Supplied data:
********************
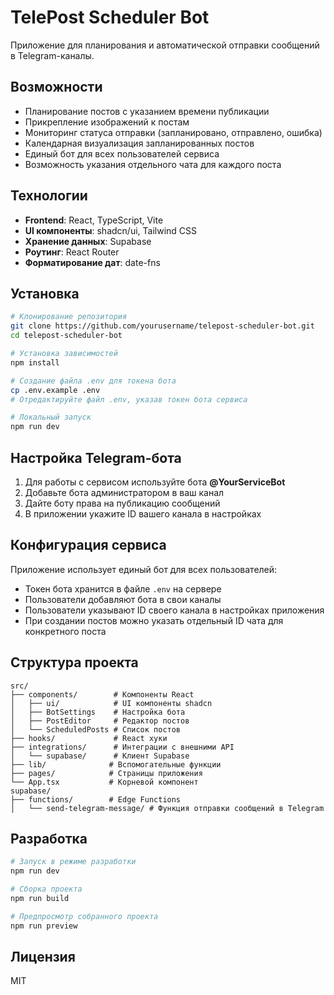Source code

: # TelePost Scheduler Bot

Приложение для планирования и автоматической отправки сообщений в Telegram-каналы.

## Возможности

- Планирование постов с указанием времени публикации
- Прикрепление изображений к постам
- Мониторинг статуса отправки (запланировано, отправлено, ошибка)
- Календарная визуализация запланированных постов
- Единый бот для всех пользователей сервиса
- Возможность указания отдельного чата для каждого поста

## Технологии

- **Frontend**: React, TypeScript, Vite
- **UI компоненты**: shadcn/ui, Tailwind CSS
- **Хранение данных**: Supabase
- **Роутинг**: React Router
- **Форматирование дат**: date-fns

## Установка

```sh
# Клонирование репозитория
git clone https://github.com/yourusername/telepost-scheduler-bot.git
cd telepost-scheduler-bot

# Установка зависимостей
npm install

# Создание файла .env для токена бота
cp .env.example .env
# Отредактируйте файл .env, указав токен бота сервиса

# Локальный запуск
npm run dev
```

## Настройка Telegram-бота

1. Для работы с сервисом используйте бота **@YourServiceBot**
2. Добавьте бота администратором в ваш канал
3. Дайте боту права на публикацию сообщений
4. В приложении укажите ID вашего канала в настройках

## Конфигурация сервиса

Приложение использует единый бот для всех пользователей:

- Токен бота хранится в файле `.env` на сервере
- Пользователи добавляют бота в свои каналы
- Пользователи указывают ID своего канала в настройках приложения
- При создании постов можно указать отдельный ID чата для конкретного поста

## Структура проекта

```
src/
├── components/        # Компоненты React
│   ├── ui/            # UI компоненты shadcn
│   ├── BotSettings    # Настройка бота
│   ├── PostEditor     # Редактор постов
│   └── ScheduledPosts # Список постов
├── hooks/             # React хуки
├── integrations/      # Интеграции с внешними API
│   └── supabase/      # Клиент Supabase
├── lib/              # Вспомогательные функции
├── pages/            # Страницы приложения
└── App.tsx           # Корневой компонент
supabase/
├── functions/        # Edge Functions
│   └── send-telegram-message/ # Функция отправки сообщений в Telegram
```

## Разработка

```sh
# Запуск в режиме разработки
npm run dev

# Сборка проекта
npm run build

# Предпросмотр собранного проекта
npm run preview
```

## Лицензия

MIT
********************
Task item:
What are the lines above that hold the string "Telegram"? Copy them.

Output of the exercise:
Приложение для планирования и автоматической отправки сообщений в Telegram-каналы.
## Настройка Telegram-бота
│   └── send-telegram-message/ # Функция отправки сообщений в Telegram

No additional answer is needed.